Data for review:
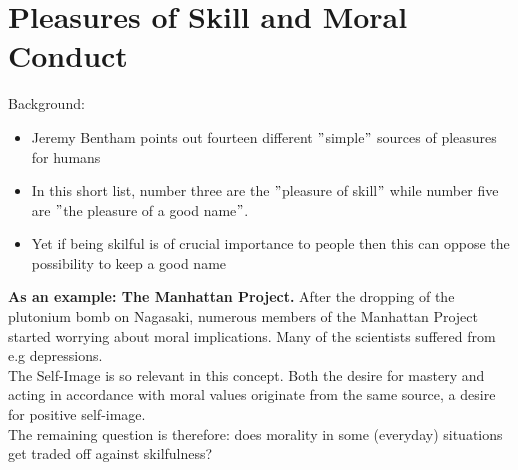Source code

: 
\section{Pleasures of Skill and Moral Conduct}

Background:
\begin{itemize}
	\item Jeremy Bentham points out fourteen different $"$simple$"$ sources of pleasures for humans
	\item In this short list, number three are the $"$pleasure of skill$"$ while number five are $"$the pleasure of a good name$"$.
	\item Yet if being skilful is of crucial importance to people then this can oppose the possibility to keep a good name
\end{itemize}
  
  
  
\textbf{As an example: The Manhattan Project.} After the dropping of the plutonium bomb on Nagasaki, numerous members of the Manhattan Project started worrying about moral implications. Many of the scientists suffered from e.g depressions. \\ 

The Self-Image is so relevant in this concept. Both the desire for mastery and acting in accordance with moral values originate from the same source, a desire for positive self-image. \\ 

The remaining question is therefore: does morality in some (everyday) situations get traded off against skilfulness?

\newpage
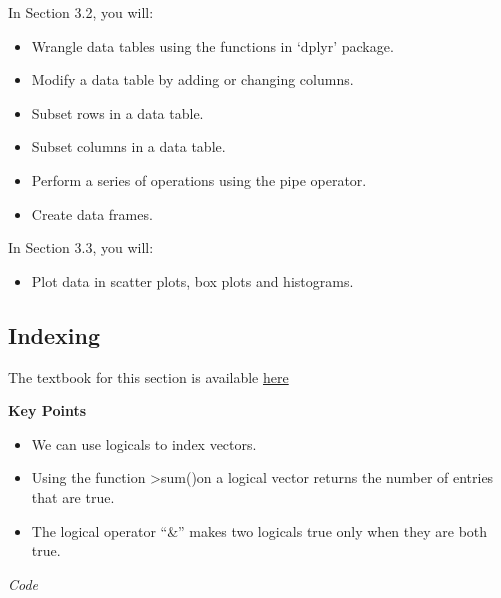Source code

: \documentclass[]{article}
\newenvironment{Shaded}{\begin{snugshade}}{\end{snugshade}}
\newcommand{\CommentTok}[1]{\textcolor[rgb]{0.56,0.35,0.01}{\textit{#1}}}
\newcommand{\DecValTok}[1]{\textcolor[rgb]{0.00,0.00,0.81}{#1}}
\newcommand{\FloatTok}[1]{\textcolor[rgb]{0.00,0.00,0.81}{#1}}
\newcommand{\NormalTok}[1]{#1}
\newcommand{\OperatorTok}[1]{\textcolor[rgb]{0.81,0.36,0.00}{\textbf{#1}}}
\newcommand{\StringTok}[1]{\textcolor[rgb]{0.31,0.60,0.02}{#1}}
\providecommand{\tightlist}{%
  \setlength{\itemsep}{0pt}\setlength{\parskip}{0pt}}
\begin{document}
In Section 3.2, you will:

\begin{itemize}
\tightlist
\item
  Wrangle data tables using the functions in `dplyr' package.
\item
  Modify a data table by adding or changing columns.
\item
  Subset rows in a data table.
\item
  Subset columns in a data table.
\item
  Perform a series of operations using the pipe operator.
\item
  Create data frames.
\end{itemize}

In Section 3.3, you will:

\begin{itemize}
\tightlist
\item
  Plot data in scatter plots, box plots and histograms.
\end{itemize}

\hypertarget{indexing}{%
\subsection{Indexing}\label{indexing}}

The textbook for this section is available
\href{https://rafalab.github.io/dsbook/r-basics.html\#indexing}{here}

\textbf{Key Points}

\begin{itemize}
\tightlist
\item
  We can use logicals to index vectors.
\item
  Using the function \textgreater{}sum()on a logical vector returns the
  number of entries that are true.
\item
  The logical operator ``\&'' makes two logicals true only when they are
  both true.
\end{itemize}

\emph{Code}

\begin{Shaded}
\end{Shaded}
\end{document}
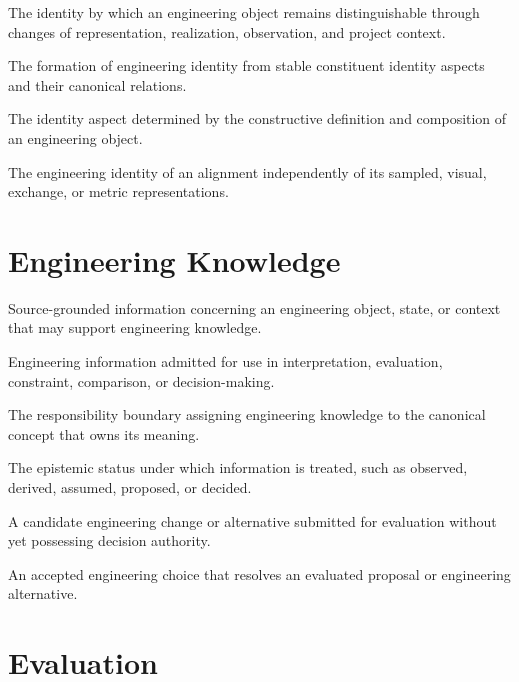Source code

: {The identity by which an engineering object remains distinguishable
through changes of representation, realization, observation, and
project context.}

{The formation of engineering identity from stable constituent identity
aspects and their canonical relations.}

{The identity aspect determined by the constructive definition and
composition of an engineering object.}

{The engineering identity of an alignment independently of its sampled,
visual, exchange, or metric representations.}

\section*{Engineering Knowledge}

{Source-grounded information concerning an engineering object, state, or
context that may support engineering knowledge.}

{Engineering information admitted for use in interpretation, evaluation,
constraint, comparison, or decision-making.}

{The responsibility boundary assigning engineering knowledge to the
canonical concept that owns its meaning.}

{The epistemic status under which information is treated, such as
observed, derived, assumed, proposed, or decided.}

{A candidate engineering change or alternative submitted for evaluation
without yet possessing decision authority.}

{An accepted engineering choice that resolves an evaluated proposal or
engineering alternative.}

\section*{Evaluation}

What you need to do: State how many lines in the material include the string "columns". Nothing other than the number is wanted.

Written answer: 2